Days of Ruin’s 2-D graphics aren’t the most impressive I’ve ever seen on the DS, but they are certainly pretty. The artistic style suits the game well, matching its dark and dreary tone. The soundtrack, which is some kind of strange futuristic techno, also fits in perfectly, although elsewhere it might sound bizarre.
What really makes this game different from the rest of the Advanced Wars series is the online play that has become the standard for most DS games. The multiplayer action may earn this a spot in the new generation, but I feel like the campaign mode may have suffered because of this. While the storyline is great and the battles are fun, I feel like there could have been a little something more there to truly hook gamers in. Even more, I wish that more developers would understand that online play isn’t the end-all and be-all to judge a game by, and that plenty of people still buy games for the single-player campaign. I spend a lot of time playing handhelds by myself, whether it’s on the train (three hours a day, by the way) or while my better half is taking up the TV playing Madden, so there’s got to be a lot there for me to justify a purchase.

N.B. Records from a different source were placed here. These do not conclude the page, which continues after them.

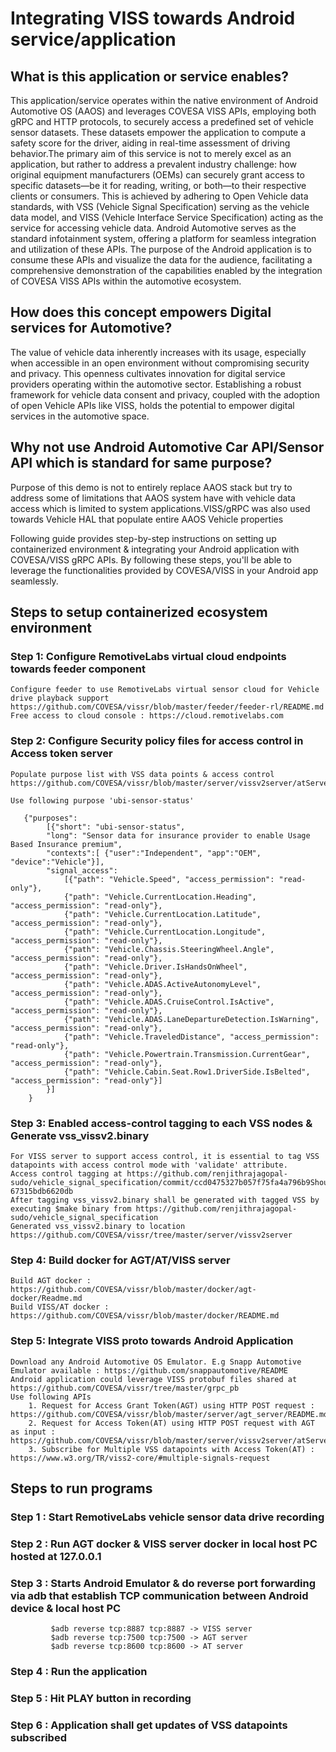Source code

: # Integrating VISS towards Android service/application 

## What is this application or service enables?
This application/service operates within the native environment of Android Automotive OS (AAOS) and leverages COVESA VISS APIs, employing both gRPC and HTTP protocols, to securely access a predefined set of vehicle sensor datasets. These datasets empower the application to compute a safety score for the driver, aiding in real-time assessment of driving behavior.The primary aim of this service is not to merely excel as an application, but rather to address a prevalent industry challenge: how original equipment manufacturers (OEMs) can securely grant access to specific datasets—be it for reading, writing, or both—to their respective clients or consumers. This is achieved by adhering to Open Vehicle data standards, with VSS (Vehicle Signal Specification) serving as the vehicle data model, and VISS (Vehicle Interface Service Specification) acting as the service for accessing vehicle data.
Android Automotive serves as the standard infotainment system, offering a platform for seamless integration and utilization of these APIs. The purpose of the Android application is to consume these APIs and visualize the data for the audience, facilitating a comprehensive demonstration of the capabilities enabled by the integration of COVESA VISS APIs within the automotive ecosystem.

## How does this concept empowers Digital services for Automotive?
The value of vehicle data inherently increases with its usage, especially when accessible in an open environment without compromising security and privacy. This openness cultivates innovation for digital service providers operating within the automotive sector. Establishing a robust framework for vehicle data consent and privacy, coupled with the adoption of open Vehicle APIs like VISS, holds the potential to empower digital services in the automotive space.

## Why not use Android Automotive Car API/Sensor API which is standard for same purpose?
Purpose of this demo is not to entirely replace AAOS stack but try to address some of limitations that AAOS system have with vehicle data access which is limited to system applications.VISS/gRPC was also used towards Vehicle HAL that populate entire AAOS Vehicle properties 

Following guide provides step-by-step instructions on setting up containerized environment & integrating your Android application with COVESA/VISS gRPC APIs. 
By following these steps, you'll be able to leverage the functionalities provided by COVESA/VISS in your Android app seamlessly.

## Steps to setup containerized ecosystem environment

### Step 1: Configure RemotiveLabs virtual cloud endpoints towards feeder component
    Configure feeder to use RemotiveLabs virtual sensor cloud for Vehicle drive playback support
    https://github.com/COVESA/vissr/blob/master/feeder/feeder-rl/README.md
    Free access to cloud console : https://cloud.remotivelabs.com
   
### Step 2: Configure Security policy files for access control in Access token server
    Populate purpose list with VSS data points & access control
    https://github.com/COVESA/vissr/blob/master/server/vissv2server/atServer/purposelist.json

    Use following purpose 'ubi-sensor-status'

       {"purposes":
            [{"short": "ubi-sensor-status", 
            "long": "Sensor data for insurance provider to enable Usage Based Insurance premium", 
            "contexts":[ {"user":"Independent", "app":"OEM", "device":"Vehicle"}], 
            "signal_access":
                [{"path": "Vehicle.Speed", "access_permission": "read-only"}, 
                {"path": "Vehicle.CurrentLocation.Heading", "access_permission": "read-only"},
                {"path": "Vehicle.CurrentLocation.Latitude", "access_permission": "read-only"},
                {"path": "Vehicle.CurrentLocation.Longitude", "access_permission": "read-only"},
                {"path": "Vehicle.Chassis.SteeringWheel.Angle", "access_permission": "read-only"},
                {"path": "Vehicle.Driver.IsHandsOnWheel", "access_permission": "read-only"},
                {"path": "Vehicle.ADAS.ActiveAutonomyLevel", "access_permission": "read-only"},
                {"path": "Vehicle.ADAS.CruiseControl.IsActive", "access_permission": "read-only"},
                {"path": "Vehicle.ADAS.LaneDepartureDetection.IsWarning", "access_permission": "read-only"},
                {"path": "Vehicle.TraveledDistance", "access_permission": "read-only"},
                {"path": "Vehicle.Powertrain.Transmission.CurrentGear", "access_permission": "read-only"},
                {"path": "Vehicle.Cabin.Seat.Row1.DriverSide.IsBelted", "access_permission": "read-only"}] 
            }] 
        }

### Step 3: Enabled access-control tagging to each VSS nodes & Generate vss_vissv2.binary
    For VISS server to support access control, it is essential to tag VSS datapoints with access control mode with 'validate' attribute.
    Access control tagging at https://github.com/renjithrajagopal-sudo/vehicle_signal_specification/commit/ccd0475327b057f75fa4a796b9Should 67315bdb6620db
    After tagging vss_vissv2.binary shall be generated with tagged VSS by executing $make binary from https://github.com/renjithrajagopal-sudo/vehicle_signal_specification
    Generated vss_vissv2.binary to location https://github.com/COVESA/vissr/tree/master/server/vissv2server

### Step 4: Build docker for AGT/AT/VISS server
    Build AGT docker : https://github.com/COVESA/vissr/blob/master/docker/agt-docker/Readme.md
    Build VISS/AT docker : https://github.com/COVESA/vissr/blob/master/docker/README.md

### Step 5: Integrate VISS proto towards Android Application
    Download any Android Automotive OS Emulator. E.g Snapp Automotive Emulator available : https://github.com/snappautomotive/README
    Android application could leverage VISS protobuf files shared at https://github.com/COVESA/vissr/tree/master/grpc_pb
    Use following APIs
        1. Request for Access Grant Token(AGT) using HTTP POST request : https://github.com/COVESA/vissr/blob/master/server/agt_server/README.md
        2. Request for Access Token(AT) using HTTP POST request with AGT as input : https://github.com/COVESA/vissr/blob/master/server/vissv2server/atServer/README.md
        3. Subscribe for Multiple VSS datapoints with Access Token(AT) : https://www.w3.org/TR/viss2-core/#multiple-signals-request

## Steps to run programs

### Step 1 : Start RemotiveLabs vehicle sensor data drive recording
### Step 2 : Run AGT docker & VISS server docker in local host PC hosted at 127.0.0.1
### Step 3 : Starts Android Emulator & do reverse port forwarding via adb that establish TCP communication between Android device & local host PC
             $adb reverse tcp:8887 tcp:8887 -> VISS server
             $adb reverse tcp:7500 tcp:7500 -> AGT server
             $adb reverse tcp:8600 tcp:8600 -> AT server

### Step 4 : Run the application
### Step 5 : Hit PLAY button in recording
### Step 6 : Application shall get updates of VSS datapoints subscribed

This may sound like I’m being overly negative and giving a bad review, but I’m not. The campaign mode is honestly quite good. I just think that there could have been something there to make it really great. Perhaps more customizable options or varied battles would have made this game more addictive or given it a higher replay value. There are games that are good, and then there are games that are so much fun and so addictive you can’t wait to play again. Days of Ruin doesn’t disappoint, but it also didn’t make me want to throw out all my old-school RPGs in favor of more strategic combat.
If you’re a fan of turn-based strategy, don’t let my little multiplayer rant deter you from picking up this game; it’s definitely a fun and interesting title, especially if you’re actually going to utilize the multiplayer modes. If, like me, you’re new to the genre and don’t really know where to start, I’d still recommend a rental. Definitely spend some time with this one, DS owners; you might just find out that you like strategy more than you knew.